Addis Ababa at Meskel Square (Photo: Dagim Terefe)


Go and ask any older person in Ethiopia’s capital city, Addis Ababa, and they will tell you the rivers were once very different.

“We were swimming in the rivers, played football and other games on buffers,” reminisced Takele Getachew, a 58-year-old man.

But for the past few decades that has not been possible, as the water became more and more polluted due to urban development.

“I witnessed closely how the Ginfile and Kebena have gradually been polluted and become waste disposal sites and sewerage spillways,” Getachew lamented.

After decades of neglect, there is now some hope for the waterways. Prime Minister Abiy Ahmed’s controversial Addis Ababa River Side Project, also known as the ‘Beautifying Sheger Project’, aims to clean up the rivers, making the city a model of green development in the process.

“I think the new riverside development project will save the rivers,” Getachew said, adding that they are a living memory of “past good times” and of the city’s “identity”.

The three-year project, expected to cost 29 billion birr ($900 million), aims to enhance the well-being of city dwellers by mitigating flooding and pollution through the creation of public spaces and parks, bicycle paths and walkways along the riverside.

But cleaning up Addis Ababa’s rivers comes with a human cost.

“The river was polluted and we were suffering floods during rainy season, but it is being cleaned now,’ said Asnakech Mesfin, 55, a mother of two who lives in an area known as the Sheraton expansion, an area affected by the development.

The project also runs through the densely populated villages known as Basha Wolde Chilot, Siga Mededa and Arogew Kera or generally Arat Killo.

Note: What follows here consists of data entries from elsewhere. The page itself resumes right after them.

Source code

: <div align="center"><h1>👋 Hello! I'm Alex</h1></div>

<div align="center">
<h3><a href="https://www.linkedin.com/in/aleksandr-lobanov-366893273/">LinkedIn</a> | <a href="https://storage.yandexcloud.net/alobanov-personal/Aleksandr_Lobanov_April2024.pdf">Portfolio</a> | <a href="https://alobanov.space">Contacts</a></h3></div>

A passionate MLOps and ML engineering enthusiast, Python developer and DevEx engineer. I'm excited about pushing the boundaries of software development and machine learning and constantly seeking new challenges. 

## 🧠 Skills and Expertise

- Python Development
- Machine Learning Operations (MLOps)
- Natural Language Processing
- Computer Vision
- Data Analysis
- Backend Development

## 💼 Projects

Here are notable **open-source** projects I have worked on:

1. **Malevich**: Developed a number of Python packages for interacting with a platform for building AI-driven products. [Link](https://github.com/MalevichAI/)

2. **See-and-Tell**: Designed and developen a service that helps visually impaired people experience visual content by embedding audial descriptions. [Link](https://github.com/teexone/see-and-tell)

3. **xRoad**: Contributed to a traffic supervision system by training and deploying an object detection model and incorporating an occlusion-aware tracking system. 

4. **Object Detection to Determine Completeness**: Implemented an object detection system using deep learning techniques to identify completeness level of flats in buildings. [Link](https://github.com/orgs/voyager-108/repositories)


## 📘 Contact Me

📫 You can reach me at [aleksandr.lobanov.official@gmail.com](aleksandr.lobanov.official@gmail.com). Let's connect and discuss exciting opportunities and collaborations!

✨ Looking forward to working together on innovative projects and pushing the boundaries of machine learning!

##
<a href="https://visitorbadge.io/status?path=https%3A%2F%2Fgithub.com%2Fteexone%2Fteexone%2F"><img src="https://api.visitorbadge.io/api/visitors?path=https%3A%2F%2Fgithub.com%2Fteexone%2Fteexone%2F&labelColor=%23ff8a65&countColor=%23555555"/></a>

The government “started demolishing our shelters without any warning’’, Asnakech said. “They send police here and demolished our shelters during holidays which led us to live on the streets for 4 months.’’

“The question is where shall we shelter? Any development should give priority for people first.”

The project starts from Mount Entoto to Akaki, covering 56km of green areas along the rivers, passing through the former Basha Wolde Chilot, in front of the national Parliament at Arat Kilo and the heavily populated Piassa in Addis Ababa’s centre.

The first phase of the project, running from Entoto to Bambis Bridge, is under construction with financial support the state-owned China Construction Company (CCCC), and is scheduled to be finished by May 2020. It is estimated to currently be about 55% complete.

It runs down to the Grand Menelik II Palace, through an area with villages like Asnakech’s. Now, there are just the place names remaining, but no residents.

Addis Ababa riverside development plan (Source: Mayor Office of Addis Ababa)

Not far from the project site, there are mud and plastic homes where poor residents still dwell. The few people left along the river are experiencing tough conditions, with huge lorries passing through villages and construction taking place around them.

Thousands fear displacement during the second phase of the project.

The development has been criticised for not respecting two of the 15 principles of sustainable development, agreed in 2012 at the Stakeholder Forum of the Rio 20+ meeting.

Principle 9 states that, “all citizens should have access to information concerning the environment, as well as the opportunity to participate in decision-making processes.”

And principle 5 says developments should ensure “individuals and societies are empowered to achieve positive social and environmental outcomes”.

Neither of these principles appears to have been followed.

Most of Asnakech’s village was demolished long ago. The residents were relocated to the outskirts of the city, paying for new government accommodation through a loan scheme.

“They told us immediately to leave the place. We would be happy if they informed us before’’, she said.

“There is no value just constructing buildings and developing green areas without due attention to livelihoods,” she said. “They are treating us like enemies.”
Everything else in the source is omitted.